**Task:**
Scan the records beneath this line for the line holding "- Have a policy" and the line holding "You set up a", then transcribe exactly those two and all lines between.

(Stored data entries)
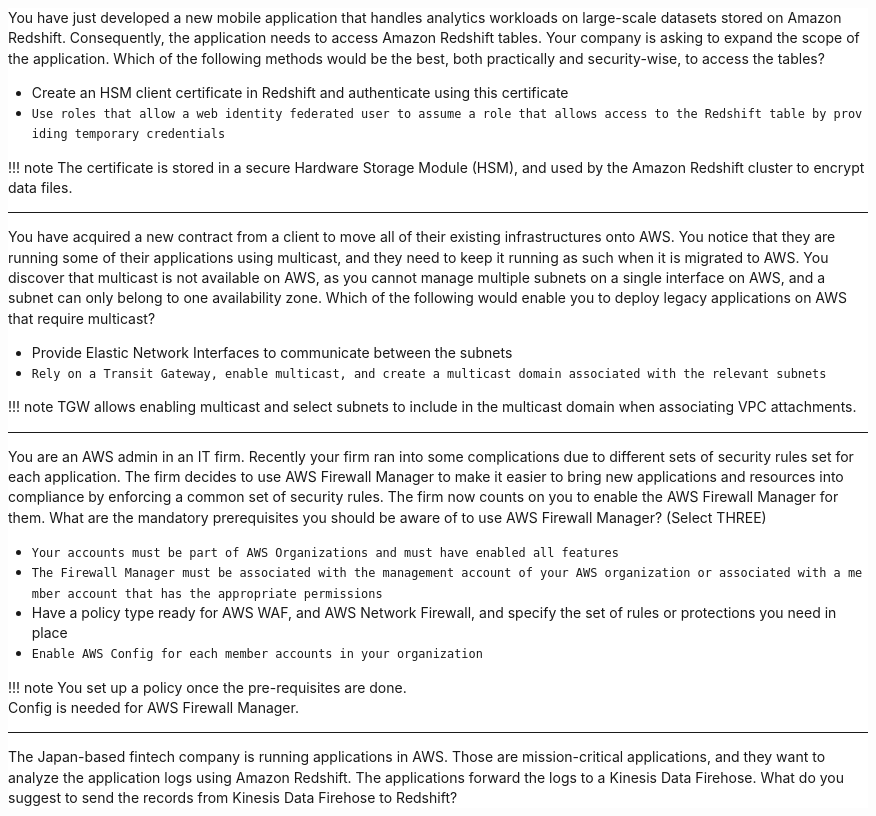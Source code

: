You have just developed a new mobile application that handles analytics workloads on large-scale datasets stored on Amazon Redshift. Consequently, the application needs to access Amazon Redshift tables. Your company is asking to expand the scope of the application. Which of the following methods would be the best, both practically and security-wise, to access the tables?

- Create an HSM client certificate in Redshift and authenticate using this certificate
- `Use roles that allow a web identity federated user to assume a role that allows access to the Redshift table by providing temporary credentials`

!!! note
    The certificate is stored in a secure Hardware Storage Module (HSM), and used by the Amazon Redshift cluster to encrypt data files.

___

You have acquired a new contract from a client to move all of their existing infrastructures onto AWS. You notice that they are running some of their applications using multicast, and they need to keep it running as such when it is migrated to AWS. You discover that multicast is not available on AWS, as you cannot manage multiple subnets on a single interface on AWS, and a subnet can only belong to one availability zone. Which of the following would enable you to deploy legacy applications on AWS that require multicast?

- Provide Elastic Network Interfaces to communicate between the subnets
- `Rely on a Transit Gateway, enable multicast, and create a multicast domain associated with the relevant subnets`

!!! note
    TGW allows enabling multicast and select subnets to include in the multicast domain when associating VPC attachments.

___

You are an AWS admin in an IT firm. Recently your firm ran into some complications due to different sets of security rules set for each application. The firm decides to use AWS Firewall Manager to make it easier to bring new applications and resources into compliance by enforcing a common set of security rules. The firm now counts on you to enable the AWS Firewall Manager for them. What are the mandatory prerequisites you should be aware of to use AWS Firewall Manager? (Select THREE)

- `Your accounts must be part of AWS Organizations and must have enabled all features`
- `The Firewall Manager must be associated with the management account of your AWS organization or associated with a member account that has the appropriate permissions`
- Have a policy type ready for AWS WAF, and AWS Network Firewall, and specify the set of rules or protections you need in place
- `Enable AWS Config for each member accounts in your organization`

!!! note
    You set up a policy once the pre-requisites are done.<br>
    Config is needed for AWS Firewall Manager.

___

The Japan-based fintech company is running applications in AWS. Those are mission-critical applications, and they want to analyze the application logs using Amazon Redshift. The applications forward the logs to a Kinesis Data Firehose. What do you suggest to send the records from Kinesis Data Firehose to Redshift?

**Solution to the problem:**
- Have a policy type ready for AWS WAF, and AWS Network Firewall, and specify the set of rules or protections you need in place
- `Enable AWS Config for each member accounts in your organization`

!!! note
    You set up a policy once the pre-requisites are done.<br>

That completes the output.